[Dataset records Boundary: Start]

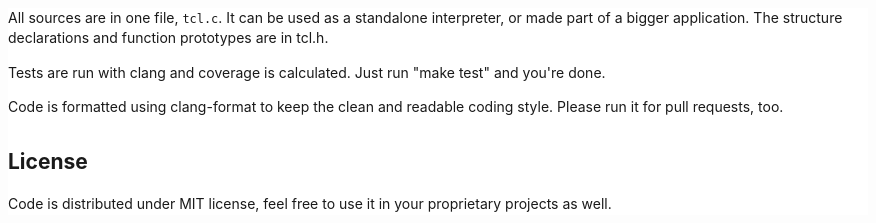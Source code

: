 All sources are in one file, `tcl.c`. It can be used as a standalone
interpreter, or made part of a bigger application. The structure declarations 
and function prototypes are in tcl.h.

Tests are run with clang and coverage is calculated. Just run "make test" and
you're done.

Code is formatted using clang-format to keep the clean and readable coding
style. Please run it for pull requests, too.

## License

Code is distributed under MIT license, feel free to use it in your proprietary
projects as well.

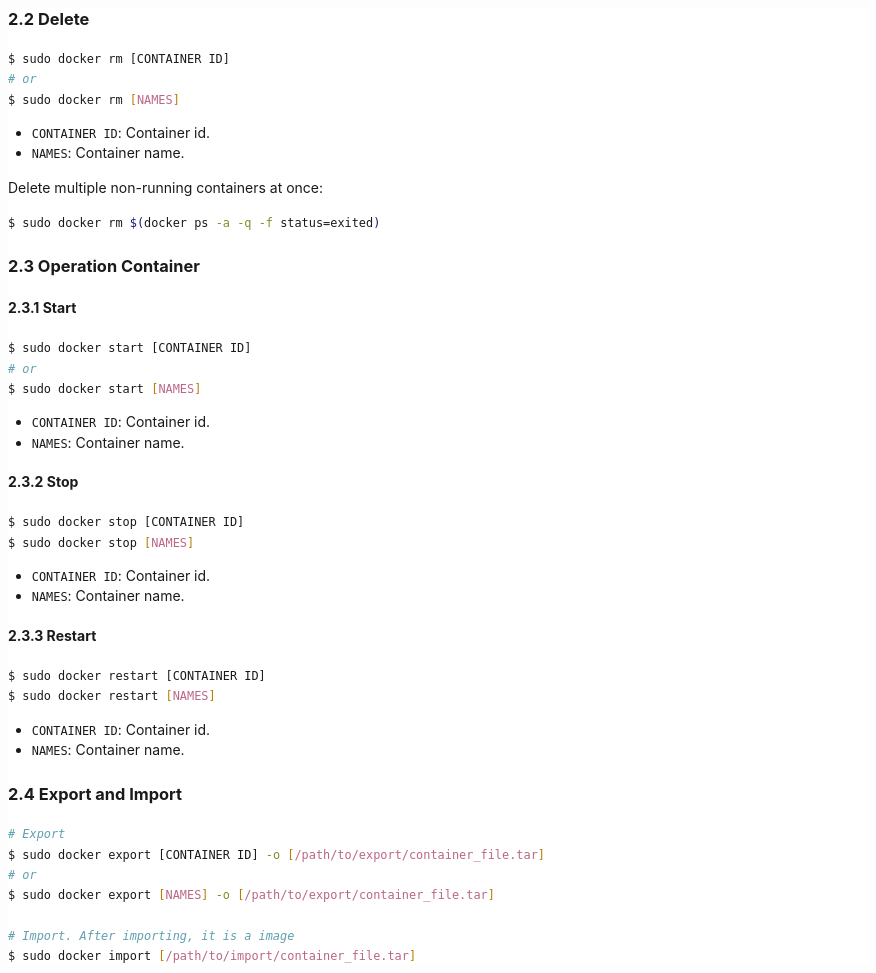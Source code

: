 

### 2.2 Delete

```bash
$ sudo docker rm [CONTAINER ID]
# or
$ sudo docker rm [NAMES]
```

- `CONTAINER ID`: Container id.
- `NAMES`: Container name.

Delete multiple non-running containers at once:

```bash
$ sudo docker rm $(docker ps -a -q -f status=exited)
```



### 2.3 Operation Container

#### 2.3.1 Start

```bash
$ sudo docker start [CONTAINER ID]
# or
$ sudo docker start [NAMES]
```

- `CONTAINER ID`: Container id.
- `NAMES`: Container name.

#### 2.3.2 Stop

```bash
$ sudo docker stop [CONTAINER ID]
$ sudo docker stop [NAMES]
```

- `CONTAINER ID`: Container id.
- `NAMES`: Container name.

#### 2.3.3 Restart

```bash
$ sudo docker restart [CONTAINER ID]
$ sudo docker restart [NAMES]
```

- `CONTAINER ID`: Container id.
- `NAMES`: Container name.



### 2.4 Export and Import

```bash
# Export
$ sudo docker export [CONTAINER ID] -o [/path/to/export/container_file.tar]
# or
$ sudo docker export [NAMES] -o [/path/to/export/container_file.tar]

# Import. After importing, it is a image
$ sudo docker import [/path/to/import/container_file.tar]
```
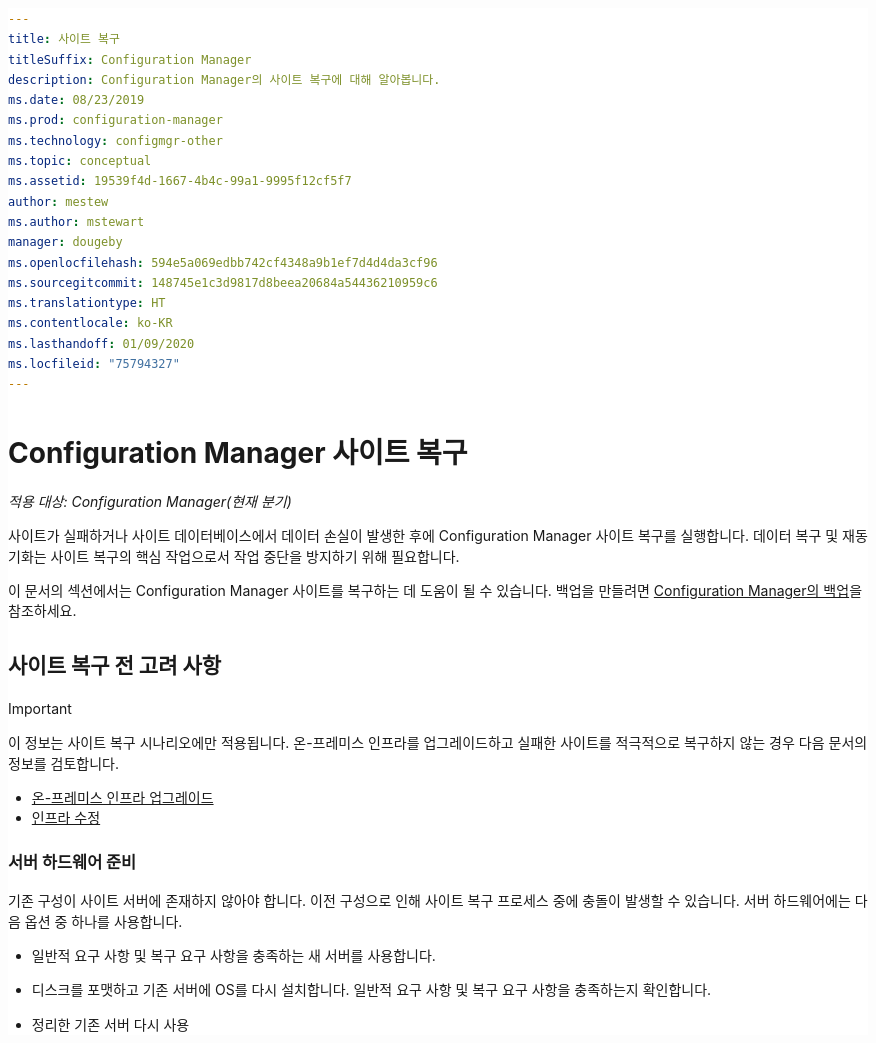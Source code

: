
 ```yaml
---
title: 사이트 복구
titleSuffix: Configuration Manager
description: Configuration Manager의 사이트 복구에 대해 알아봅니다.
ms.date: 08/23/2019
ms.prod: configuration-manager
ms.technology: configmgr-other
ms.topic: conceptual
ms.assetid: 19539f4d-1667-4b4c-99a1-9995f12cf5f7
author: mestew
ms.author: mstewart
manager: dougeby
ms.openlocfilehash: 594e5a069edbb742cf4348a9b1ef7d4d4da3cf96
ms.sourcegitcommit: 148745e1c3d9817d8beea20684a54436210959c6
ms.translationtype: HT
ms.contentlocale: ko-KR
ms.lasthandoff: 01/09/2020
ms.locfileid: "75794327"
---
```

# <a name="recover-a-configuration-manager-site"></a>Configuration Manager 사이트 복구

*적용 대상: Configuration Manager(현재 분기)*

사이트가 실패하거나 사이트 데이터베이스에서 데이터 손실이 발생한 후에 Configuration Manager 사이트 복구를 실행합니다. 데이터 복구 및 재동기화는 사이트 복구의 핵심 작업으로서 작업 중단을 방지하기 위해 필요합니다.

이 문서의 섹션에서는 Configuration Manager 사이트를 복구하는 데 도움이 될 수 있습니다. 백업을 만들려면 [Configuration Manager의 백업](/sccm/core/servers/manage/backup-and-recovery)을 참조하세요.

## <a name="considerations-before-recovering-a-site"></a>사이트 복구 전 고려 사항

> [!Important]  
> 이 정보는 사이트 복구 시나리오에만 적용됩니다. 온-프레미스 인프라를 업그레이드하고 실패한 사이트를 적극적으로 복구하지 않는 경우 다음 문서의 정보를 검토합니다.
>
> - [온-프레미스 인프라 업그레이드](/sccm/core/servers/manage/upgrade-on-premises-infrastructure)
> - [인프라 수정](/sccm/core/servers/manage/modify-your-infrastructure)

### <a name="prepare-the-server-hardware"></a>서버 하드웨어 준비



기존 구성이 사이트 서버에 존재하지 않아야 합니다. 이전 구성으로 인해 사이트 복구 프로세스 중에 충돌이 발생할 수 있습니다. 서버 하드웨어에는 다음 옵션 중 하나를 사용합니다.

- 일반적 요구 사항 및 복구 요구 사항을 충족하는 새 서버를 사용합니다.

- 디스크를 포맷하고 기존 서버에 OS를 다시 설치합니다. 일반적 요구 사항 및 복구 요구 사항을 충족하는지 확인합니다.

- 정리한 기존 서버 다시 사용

[Dataset records Boundary: End]

• _Work instruction_
Lines above containing "있습니다": how many? Reply with the number only.

• _Task answer_
2